This is a true meal-replacement shake. It’s designed to be one-third of your daily caloric and nutrient needs. The creator, Chris Bair, has stated that it’s a nutritionally complete product, which means you could have nothing but Keto Chow and be perfectly healthy. To prove this, Bair has completed several six-week and 100-day challenges where he consumes nothing but Keto Chow and had the blood work to prove his maintained health.

I have it once a day for breakfast. 

It definitely has the potential to be outside of many peoples’ price range. When factored at per-drink cost, it’s around $3.50 depending on the fat source one uses when mixing it. I use heavy whipping cream, which is relatively inexpensive.

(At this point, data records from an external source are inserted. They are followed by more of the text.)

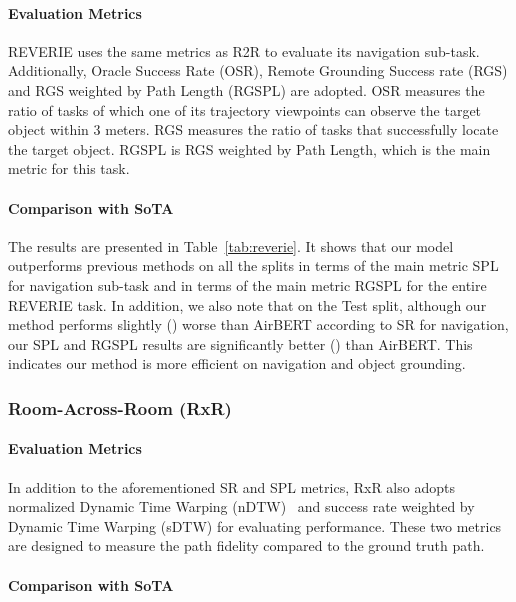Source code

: \documentclass[10pt,twocolumn,letterpaper]{article}
\begin{document}
\paragraph{Evaluation Metrics}
REVERIE uses the same metrics as R2R to evaluate its navigation sub-task.
Additionally, Oracle Success Rate (OSR), Remote Grounding Success rate (RGS) and RGS weighted by Path Length (RGSPL) are adopted. 
OSR measures the ratio of tasks of which one of its trajectory viewpoints can observe the target object within 3 meters. RGS measures the ratio of tasks that successfully locate the target object.
RGSPL is RGS weighted by Path Length, which is the main metric for this task.

\vspace{-0pt}
\paragraph{Comparison with SoTA}
The results are presented in Table~\ref{tab:reverie}. 
It shows that our model outperforms previous methods  on all the splits in terms of the main metric SPL for navigation sub-task and in terms of the main metric RGSPL for the entire REVERIE task.
In addition, we also note that on the Test split, although our method performs slightly () worse than AirBERT according to SR for navigation, our SPL and RGSPL results are significantly better () than AirBERT. This indicates our method is more efficient on navigation and object grounding. 



\subsubsection{Room-Across-Room (RxR)}

\paragraph{Evaluation Metrics}
In addition to the aforementioned SR and SPL metrics, RxR also adopts normalized Dynamic Time Warping (nDTW)~\cite{ndtw} and success rate weighted by Dynamic Time Warping (sDTW) for evaluating performance. These two metrics are designed to measure the path fidelity compared to the ground truth path. 

\vspace{-0pt}
\paragraph{Comparison with SoTA}
\end{document}
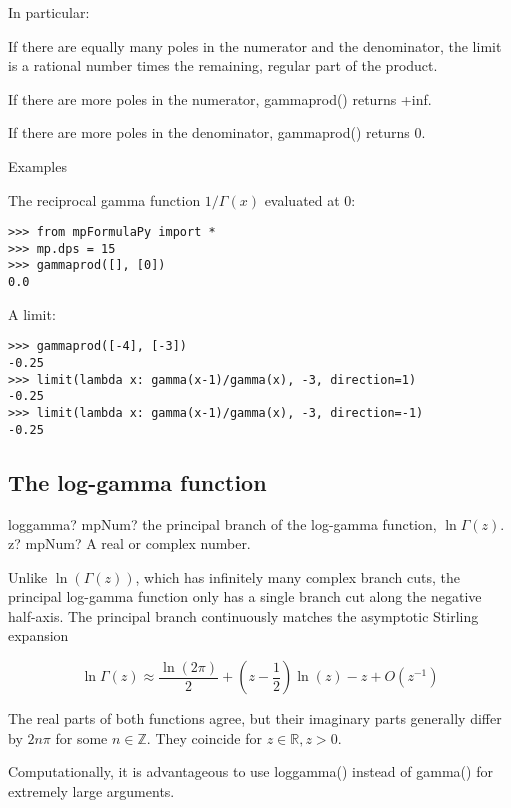 In particular:

If there are equally many poles in the numerator and the denominator, the limit is
a rational number times the remaining, regular part of the product.

If there are more poles in the numerator, gammaprod() returns +inf.

If there are more poles in the denominator, gammaprod() returns 0.

Examples

The reciprocal gamma function $1/\Gamma(x)$ evaluated at $0$:

\begin{lstlisting}
>>> from mpFormulaPy import *
>>> mp.dps = 15
>>> gammaprod([], [0])
0.0
\end{lstlisting}

A limit:

\begin{lstlisting}
>>> gammaprod([-4], [-3])
-0.25
>>> limit(lambda x: gamma(x-1)/gamma(x), -3, direction=1)
-0.25
>>> limit(lambda x: gamma(x-1)/gamma(x), -3, direction=-1)
-0.25
\end{lstlisting}


\subsection{The log-gamma function}

\begin{mpFunctionsExtract}
	\mpFunctionOne
	{loggamma? mpNum? the principal branch of the log-gamma function, $\ln\Gamma(z)$.}
	{z? mpNum? A real or complex number.}
\end{mpFunctionsExtract}

Unlike $\ln(\Gamma(z))$, which has infinitely many complex branch cuts, the principal log-gamma function only has a single branch cut along the negative half-axis. The principal branch continuously matches the asymptotic Stirling expansion

\begin{equation}
\ln \Gamma(z) \approx \frac{\ln(2\pi)}{2} + \left(z-\frac{1}{2} \right) \ln(z)-z+O(z^{-1}) 
\end{equation}

The real parts of both functions agree, but their imaginary parts generally differ by $2n\pi$ for some $n \in \mathbb{Z}$. They coincide for $z \in \mathbb{R}, z>0$.

Computationally, it is advantageous to use loggamma() instead of gamma() for extremely large arguments.

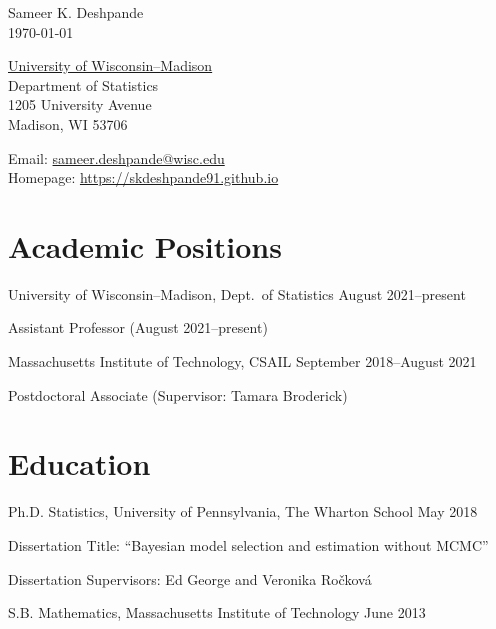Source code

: \documentclass[10pt]{article}
\renewenvironment{itemize}{
  \begin{list}{}{
    \setlength{\leftmargin}{1.5em}
  }
}{
  \end{list}
}
\begin{document}
\begin{center}
{ \Large Sameer K. Deshpande } \\
\monthyeardate\today
\end{center}

\begin{minipage}{0.35\linewidth}
  \href{http://www.wisc.edu}{University of Wisconsin--Madison} \\
  Department of Statistics \\
  1205 University Avenue \\
  Madison, WI 53706
\end{minipage}
\hfill
\begin{minipage}{0.48\linewidth}
Email: \url{sameer.deshpande@wisc.edu} \\
Homepage: \url{https://skdeshpande91.github.io}
\end{minipage}

\section*{Academic Positions}
\begin{itemize}
\item{University of Wisconsin--Madison, Dept.\ of Statistics \hfill August 2021--present}
\begin{itemize}
\item{Assistant Professor (August 2021--present)}
\end{itemize}
\item{Massachusetts Institute of Technology, CSAIL \hfill September 2018--August 2021}
\begin{itemize}
\item{Postdoctoral Associate (Supervisor: Tamara Broderick)}
\end{itemize}
\end{itemize}

\section*{Education}
\begin{itemize}
\item{Ph.D. Statistics, University of Pennsylvania, The Wharton School \hfill May 2018}
\begin{itemize}
\item{Dissertation Title: ``Bayesian model selection and estimation without MCMC''}
\item{Dissertation Supervisors: Ed George and Veronika Ro\v{c}kov\'{a}}
\end{itemize}
\item{S.B. Mathematics, Massachusetts Institute of Technology \hfill June 2013}
\end{itemize}
\end{document}
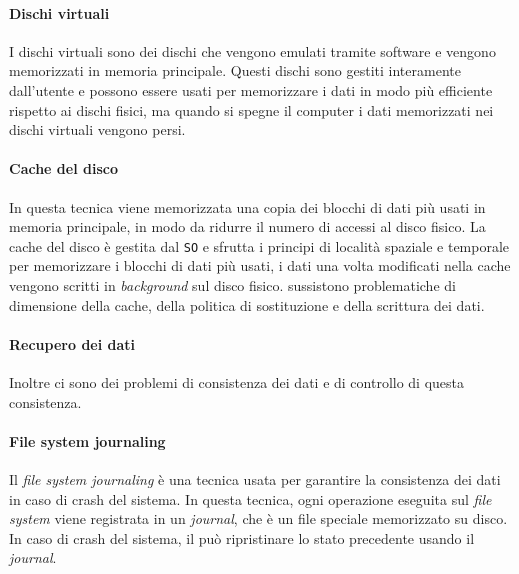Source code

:     \paragraph{Dischi virtuali} I dischi virtuali sono dei dischi che vengono emulati tramite software e vengono memorizzati in memoria principale. Questi dischi sono gestiti interamente dall'utente e possono essere usati per memorizzare i dati in modo più efficiente rispetto ai dischi fisici, ma quando si spegne il computer i dati memorizzati nei dischi virtuali vengono persi. 
    \paragraph{Cache del disco} In questa tecnica viene memorizzata una copia dei blocchi di dati più usati in memoria principale, in modo da ridurre il numero di accessi al disco fisico. La cache del disco è gestita dal \texttt{SO} e sfrutta i principi di località spaziale e temporale per memorizzare i blocchi di dati più usati, i dati una volta modificati nella cache vengono scritti in \textit{background} sul disco fisico. sussistono problematiche di dimensione della cache, della politica di sostituzione e della scrittura dei dati. 
    \paragraph{Recupero dei dati} Inoltre ci sono dei problemi di consistenza dei dati e di controllo di questa consistenza.
    \paragraph{File system journaling} Il \textit{file system journaling} è una tecnica usata per garantire la consistenza dei dati in caso di crash del sistema. In questa tecnica, ogni operazione eseguita sul \textit{file system} viene registrata in un \textit{journal}, che è un file speciale memorizzato su disco. In caso di crash del sistema, il  può ripristinare lo stato precedente usando il \textit{journal}.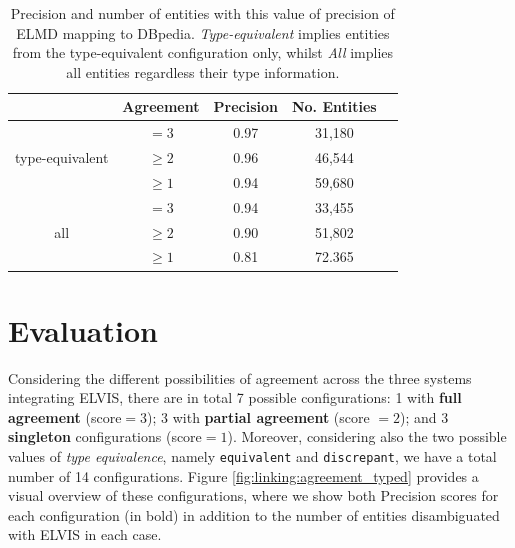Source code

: \begin{table}[]
\centering
\def\arraystretch{1.2}
	\begin{tabular}{ c  c  c  c  c }
\hline
 & \textbf{Agreement} & \textbf{Precision} & \textbf{No. Entities} \\
\hline
\multirow{3}{*}{type-equivalent} & $=3$ & 0.97 & 31,180\\
&$\geq2$ & 0.96 & 46,544 \\
&$\geq1$ & 0.94 & 59,680 \\
\hline
\multirow{3}{*}{all} & $=3$ & 0.94 & 33,455\\
&$\geq2$ & 0.90 & 51,802\\
&$\geq1$ & 0.81 & 72.365\\
\hline
	\end{tabular}
	\caption[Precision and coverage of ELMD mapping to DBpedia.]{Precision and number of entities with this value of precision of ELMD mapping to DBpedia. \textit{Type-equivalent} implies entities from the type-equivalent configuration only, whilst \textit{All} implies all entities regardless their type information.}
	\label{tbl:linking:results}
\end{table}

\section{Evaluation}
\label{sec:linking:eval}

Considering the different possibilities of agreement across the three systems integrating \textsc{ELVIS}, there are in total 7 possible configurations: 1 with \textbf{full agreement} (score$=3$); 3 with \textbf{partial agreement} (score $=2$); and 3 \textbf{singleton} configurations (score$=1$). Moreover, considering also the two possible values of \textit{type equivalence}, namely \texttt{equivalent} and \texttt{discrepant}, we have a total number of 14 configurations. Figure \ref{fig:linking:agreement_typed} provides a visual overview of these configurations, where we show both Precision scores for each configuration (in bold) in addition to the number of entities disambiguated with \textsc{ELVIS} in each case.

It’s made keto easy for me, and it’s also the best tasting shake I’ve ever had.

Low Carb Recipe Websites

Fitness Trackers

I’ve been using a Fitbit for a couple years and absolutely love it! It tracks my steps, activities, sleep, heart rate, and has helped me become more active. I also like using Strava when I go on walks, runs, hikes, or biking trips.

Apps

Basically everyone has a smartphone. And what do we use on our smartphones? Apps, of course! I’ve found all of these apps to be a huge help in cutting down my own chaos and making my life easier or more enjoyable.

Forest App (Android, iOS)

To eliminate your phone as a distraction when you’re trying to focus, use the Forest App. The gist is that you’re rewarded for not being on your phone with virtual rewards.

Duolingo (Android, iOS)

For those of you wanting to learn another language, Duolingo makes it easy. It’s free. While you probably won’t become fluent through Duolingo, it’s great for learning the basics for rudimentary conversation.

Medium (Android, iOS)

I’ve been writing on Medium since April 2018 and the mobile app has made it easy to read and write on the go. I can bookmark stories to read later, create and publish story drafts, and check notifications. With this app, I’m able to edit stories while waiting for flights or doctor appointments.  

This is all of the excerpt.